Three years ago, Guardians Of The Galaxy was a D-list Marvel property handed to a cult director whose last two films failed to make back their budgets at the box office. This week, the sequel lands as Marvel’s most-anticipated follow-up since Avengers: Age Of Ultron. How times change.
It’s no surprise, then, that writer and director James Gunn has brought plenty of swagger with him the second time around, and it’s right on display the very moment the movie begins. From the soundtrack choices to the production design to the script, there’s barely a single moment where this film isn’t delighting your senses.
Indeed, the team’s reintroduction feels like a genuine contender for one of the great modern blockbuster action sequences of recent times. As soon as it was over I wanted to see it again. It’s almost a shame this particular sequence comes at the start, because it sets the bar so high that the film can’t quite reach it a second time. Beyond that, you know the formula: deft comedy, a selection of well-curated pop songs, and a group of people who can barely stop bickering with one another long enough to aim in the same direction. What’s not to like?
Set just months after the first Guardians movie, the gang are getting by as heroes for hire, living up to their reputation as troublemakers-turned-galactic saviours. But of course, word travels fast, and when they’re not making more trouble for themselves, trouble is now actively finding them. Rest assured that saving the universe hasn’t made them any smarter or more pious. If anything, it’s had the opposite effect.
With the character groundwork done in the first, the sequel spends a lot of time pulling its main cast apart and giving them obstacles that challenge who they are. Quill remains the focal point of the story, but everyone gets an arc, and an unexpected thematic thread develops. It’s a film about parenthood and responsibility, and how you might reconcile your adopted family with your biological one. There’s a lot to unpack, and it seems to me that those ideas will reveal themselves on subsequent viewings.

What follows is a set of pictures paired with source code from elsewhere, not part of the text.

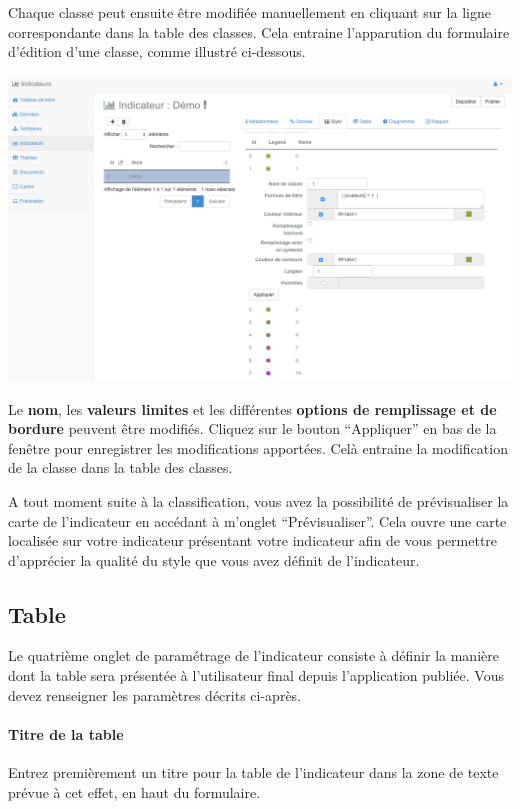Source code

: \documentclass[letterpaper,10pt,french]{sphinxmanual}
\begin{document}
Chaque classe peut ensuite être modifiée manuellement en cliquant sur
la ligne correspondante dans la table des classes. Cela entraine
l'apparution du formulaire d'édition d'une classe, comme illustré
ci-dessous.

\includegraphics[width=1.000\linewidth]{indicator-classes.png}

Le \textbf{nom}, les \textbf{valeurs limites} et les différentes \textbf{options de remplissage et de bordure} peuvent être modifiés. Cliquez sur le bouton ``Appliquer'' en bas de la fenêtre pour enregistrer les modifications apportées. Celà entraine la modification de la classe dans la table des classes.

A tout moment suite à la classification, vous avez la possibilité de
prévisualiser la carte de l'indicateur en accédant à m'onglet
``Prévisualiser''. Cela ouvre une carte localisée sur votre indicateur
présentant votre indicateur afin de vous permettre d'apprécier la
qualité du style que vous avez définit de l'indicateur.


\subsection{Table}
\label{indicators/indicatorspanel:id1}
Le quatrième onglet de paramétrage de l'indicateur consiste à définir
la manière dont la table sera présentée à l'utilisateur final depuis
l'application publiée. Vous devez renseigner les paramètres décrits
ci-après.
\paragraph{Titre de la table}

Entrez premièrement un titre pour la table de l'indicateur dans la zone de texte prévue à cet effet, en haut du formulaire.
\end{document}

Where the first Guardians movie used a combination of speed and variety to keep us engaged with characters we were still learning about, the sequel takes almost the opposite route. Arguably the high point of Avengers: Age Of Ultron was the bit where the team decamps to Hawkeye’s farm to talk about their feelings. The first half of Guardians Of The Galaxy Vol 2 feels like that, but with fighting. When the team is eventually split up, the dynamics it settles on look odd on paper (Rocket/Yondu? Drax/Mantis?!) but prove engaging on screen.
It shows just how comfortable and complete these characters are, and that gives Gunn the freedom to work with them in fun ways. In The Avengers everyone in the team can land a note-perfect wisecrack. In Guardians, the comedy comes more out of how their screwed up personalities spark off one another. Even the romantic subplots, as conventional as the very idea seems, are so idiosyncratically hilarious that they’re in danger of undercutting the actual emotion.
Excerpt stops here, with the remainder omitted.